Judith Collins - Housing and Urban Development
20 September 2018
Housing Minister Phil Twyford needs to explain why taxpayers are compensating people for breaking the law, National’s
Housing spokesperson Judith Collins says.
“The fact is the previous National Government acted on the best available expert advice. We repeatedly questioned that
advice but it remained - it was unsafe to put people in a house which had been used for smoking methamphetamine.
“Housing New Zealand took the matter so seriously it took precautions whenever tradespeople or tenancy managers needed
to enter these houses. What responsible Government would put a family in there? Is the Government saying it would have
ignored that advice?
“Embattled Housing Minister Phil Twyford has tried to turn what the experts at the time said was a health and safety
issue into a political one and he’s desperately slinging mud and money in a bid to take pressure off himself.
“Housing New Zealand did not evict tenants purely for the level of contamination of methamphetamine if it couldn’t be
proved they were responsible - those tenants had to have broken their tenancy in some other way. Otherwise they would
have been re-housed.
“Mr Twyford has decided to compensate people for being moved out of their state house for breaking the law or their
tenancy agreement. He’s paying out millions of dollars including to people who were smoking or cooking P in state houses
while deserving, law-abiding families waited on the waiting list.

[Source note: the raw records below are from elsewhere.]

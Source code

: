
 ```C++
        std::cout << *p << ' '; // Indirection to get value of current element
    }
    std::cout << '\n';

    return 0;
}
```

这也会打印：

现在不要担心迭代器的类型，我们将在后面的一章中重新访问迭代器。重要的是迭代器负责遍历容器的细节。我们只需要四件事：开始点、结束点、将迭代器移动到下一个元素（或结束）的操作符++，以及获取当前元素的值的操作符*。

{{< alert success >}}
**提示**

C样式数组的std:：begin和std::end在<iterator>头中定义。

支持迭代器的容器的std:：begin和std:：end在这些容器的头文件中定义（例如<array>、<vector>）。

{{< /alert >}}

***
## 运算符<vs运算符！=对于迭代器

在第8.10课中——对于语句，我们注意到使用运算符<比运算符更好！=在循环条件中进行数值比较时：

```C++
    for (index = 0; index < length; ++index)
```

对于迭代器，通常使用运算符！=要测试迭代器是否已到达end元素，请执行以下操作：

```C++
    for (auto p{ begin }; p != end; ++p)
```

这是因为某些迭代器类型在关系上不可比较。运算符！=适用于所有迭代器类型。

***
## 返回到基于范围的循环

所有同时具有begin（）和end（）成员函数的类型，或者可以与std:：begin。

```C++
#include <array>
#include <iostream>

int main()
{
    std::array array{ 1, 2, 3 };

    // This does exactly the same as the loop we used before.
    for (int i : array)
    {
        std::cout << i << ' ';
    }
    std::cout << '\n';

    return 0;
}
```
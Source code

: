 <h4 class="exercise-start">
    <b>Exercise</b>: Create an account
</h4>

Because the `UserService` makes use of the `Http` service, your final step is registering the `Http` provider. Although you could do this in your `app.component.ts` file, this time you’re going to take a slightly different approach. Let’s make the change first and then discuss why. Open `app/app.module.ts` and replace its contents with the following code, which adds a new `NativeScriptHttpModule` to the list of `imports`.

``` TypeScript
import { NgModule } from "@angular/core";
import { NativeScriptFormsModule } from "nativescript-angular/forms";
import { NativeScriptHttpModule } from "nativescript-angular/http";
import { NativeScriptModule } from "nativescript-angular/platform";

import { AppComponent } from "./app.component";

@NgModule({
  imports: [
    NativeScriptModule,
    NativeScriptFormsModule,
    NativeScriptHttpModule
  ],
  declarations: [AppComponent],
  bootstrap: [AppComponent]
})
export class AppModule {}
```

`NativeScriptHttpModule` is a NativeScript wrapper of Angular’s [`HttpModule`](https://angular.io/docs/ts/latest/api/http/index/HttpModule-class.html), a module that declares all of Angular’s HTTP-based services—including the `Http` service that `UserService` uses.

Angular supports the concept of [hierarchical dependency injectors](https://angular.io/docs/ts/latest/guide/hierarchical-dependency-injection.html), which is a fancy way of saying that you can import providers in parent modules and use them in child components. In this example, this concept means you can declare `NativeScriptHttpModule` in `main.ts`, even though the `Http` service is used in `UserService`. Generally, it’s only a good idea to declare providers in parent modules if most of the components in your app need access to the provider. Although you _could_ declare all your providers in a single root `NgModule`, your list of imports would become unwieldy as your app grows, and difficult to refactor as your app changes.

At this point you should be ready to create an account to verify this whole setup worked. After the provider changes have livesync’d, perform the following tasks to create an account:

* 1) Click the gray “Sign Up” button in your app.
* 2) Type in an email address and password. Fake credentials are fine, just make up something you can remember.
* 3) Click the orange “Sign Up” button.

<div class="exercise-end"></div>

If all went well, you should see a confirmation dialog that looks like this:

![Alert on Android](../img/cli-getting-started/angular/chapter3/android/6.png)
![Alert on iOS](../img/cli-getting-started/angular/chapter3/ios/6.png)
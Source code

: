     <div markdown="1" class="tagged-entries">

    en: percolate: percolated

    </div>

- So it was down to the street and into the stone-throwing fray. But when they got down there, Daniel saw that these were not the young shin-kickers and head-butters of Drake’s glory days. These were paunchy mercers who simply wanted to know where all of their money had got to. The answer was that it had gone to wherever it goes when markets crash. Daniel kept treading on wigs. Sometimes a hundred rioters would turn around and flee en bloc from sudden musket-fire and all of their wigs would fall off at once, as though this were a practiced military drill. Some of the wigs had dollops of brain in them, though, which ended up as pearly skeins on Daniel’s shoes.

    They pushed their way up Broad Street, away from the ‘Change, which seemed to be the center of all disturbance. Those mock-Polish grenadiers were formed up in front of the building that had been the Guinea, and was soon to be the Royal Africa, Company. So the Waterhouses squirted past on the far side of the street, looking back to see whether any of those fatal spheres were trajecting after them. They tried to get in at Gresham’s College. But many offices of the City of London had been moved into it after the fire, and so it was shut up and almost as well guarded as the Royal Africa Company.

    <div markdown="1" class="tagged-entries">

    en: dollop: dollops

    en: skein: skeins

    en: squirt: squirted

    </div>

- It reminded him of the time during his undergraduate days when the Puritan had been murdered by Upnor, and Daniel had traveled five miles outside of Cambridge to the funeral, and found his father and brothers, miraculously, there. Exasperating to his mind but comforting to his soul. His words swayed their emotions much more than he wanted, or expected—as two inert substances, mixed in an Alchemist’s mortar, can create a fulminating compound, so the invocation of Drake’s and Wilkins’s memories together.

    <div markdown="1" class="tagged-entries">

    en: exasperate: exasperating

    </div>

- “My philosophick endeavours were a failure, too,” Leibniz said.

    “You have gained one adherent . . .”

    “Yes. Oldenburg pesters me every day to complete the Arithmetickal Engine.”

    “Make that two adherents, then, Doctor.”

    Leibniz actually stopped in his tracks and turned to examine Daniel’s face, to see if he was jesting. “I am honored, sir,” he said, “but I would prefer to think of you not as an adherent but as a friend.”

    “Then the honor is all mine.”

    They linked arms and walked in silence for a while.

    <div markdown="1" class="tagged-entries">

“There might have been cases where people were unfairly removed. If that’s the case they should be compensated and
Housing New Zealand management should answer for it. But it defies belief all 800 households were evicted unfairly. If
they broke the law, or their agreement and were smoking P in their state house they should not receive money from the
taxpayer.
“No responsible Government would ignore expert advice when it came of the health and safety of vulnerable children.”